Some bloggers have been critical of the campaign’s offline logistics, others see a error in going after a small niche audience and the available metrics indicate relatively poor initial online performance compared to other examples. None-the-less, I think Pepsi is blazing an intentional trail that other companies looking to enter the Chinese social media scene should consider following.
Voice of a New Generation is an integrated real-world/broadcast/digital program focused on the “alternative” or “underground” music scene. Battle of the Bands events are held with contestants earning slots on a branded American Idolesque TV show, with buzz and voting taking place in the Web 2.0 space.
Pepsi’s effort follows the successful Mongolian Cow Yogurt Super Girl contest (seriously, that’s the name). Super Girl generated 400 million TV viewers a month who voted for their favorite performer by SMS. Other talent search shows have been quite popular on Chinese TV as well. While the TV tie-in is certainly interesting, it’s the social media aspect of this campaign that is most intriguing and the real subject of this post.
Online, Pepsi is smart to create a social media ecosystem with many complimentary platforms:
- Tudou–video sharing
- Douban–social networking
SMS/Twitter is missing, which warrants further investigation, but note the somewhat unusual inclusion of gaming. We see the implementation of a holistic plan strongly positioned to drive interactivity with the intended audience.
Why then are the numbers so small, as littleredbook.cn points out? More importantly, why do I think that’s just fine where many bloggers see Pepsi having misstepped by targeting “underground/alternative” music artists and fans instead of going after more of a “pop” audience where the numbers would be larger?
1. I think Pepsi is going after cultural INFLUENCERS, not the broadest cross-section of the population. In the Coke vs. Pepsi war, it is important to differentiate the brands from one another and Pepsi has clearly decided to be the edgier player. Picking up market share can best be done by having a different personality than the leader. Read Bharghava and also Ries & Trout who explain this type of strategy in detail.
Creating an edgy brand promise is something that requires association. It’s one thing for a company to say they’re about individuality and fun, but another for those that actually live that individuality and fun lifestyle to provide the validation. So what we see here is Pepsi making a strategic choice to go after the small group of influencers. There is adequate literature on the power of influencers in the U.S. market, but I reference a Power of Influence blog post as it pointed me to a new international study (in which influencers are called “Global Multipliers”) for it has one particularly important finding:
“Among Global Multipliers in all markets, those in China are the most likely to use the Internet to share their recommendations.”

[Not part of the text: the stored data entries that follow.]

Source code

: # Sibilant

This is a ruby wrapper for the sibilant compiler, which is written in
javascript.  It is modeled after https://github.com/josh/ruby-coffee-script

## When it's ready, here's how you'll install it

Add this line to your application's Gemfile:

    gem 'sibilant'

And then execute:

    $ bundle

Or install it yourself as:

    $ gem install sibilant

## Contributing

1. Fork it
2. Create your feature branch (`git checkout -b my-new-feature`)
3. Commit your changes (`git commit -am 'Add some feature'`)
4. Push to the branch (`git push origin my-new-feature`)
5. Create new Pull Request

Pepsi is dead on target with the Voice of a New Generation strategy. Going after influencers that have their own social media connections on other platforms and in other communities can have great impact in the market. The metrics on the Pepsi sponsored pages alone are simply not painting the correct picture.
2. Pepsi is in the Chinese social media game for the long haul. Compared to Coca-Cola’s 2008 revenues which predominantly took place overseas (75%), only 48% of Pepsi’s 2008 revenues were generated outside the U.S. That’s clearly got to change for Pepsi to stay competitive. As Fortune magazine points out, PepsiCo’s Chairman and CEO Indra Nooyi (formerly of Boston Consulting Group) is a strategist well aware that “the U.S. marketplace [is] in slow-growth mode even in the best of times, [and] the biggest opportunities are overseas.” Reuters reports that given the enormous potential of the Chinese market, Pepsi is investing $1 billion in China over the next four years. So looking at short-term ROI (using the regular social media measurements) of the Voice of a New Generation campaign is meaningless. The game Pepsi is playing is for billions, not the cost of a one-off campaign.
Whether the underground music approach to tapping the emerging youth consumer segment of China works or not, Pepsi is on the right track looking to engage Global Multipliers in the Chinese social media scene. They should continue to identify these segments and engage them with other creative campaigns.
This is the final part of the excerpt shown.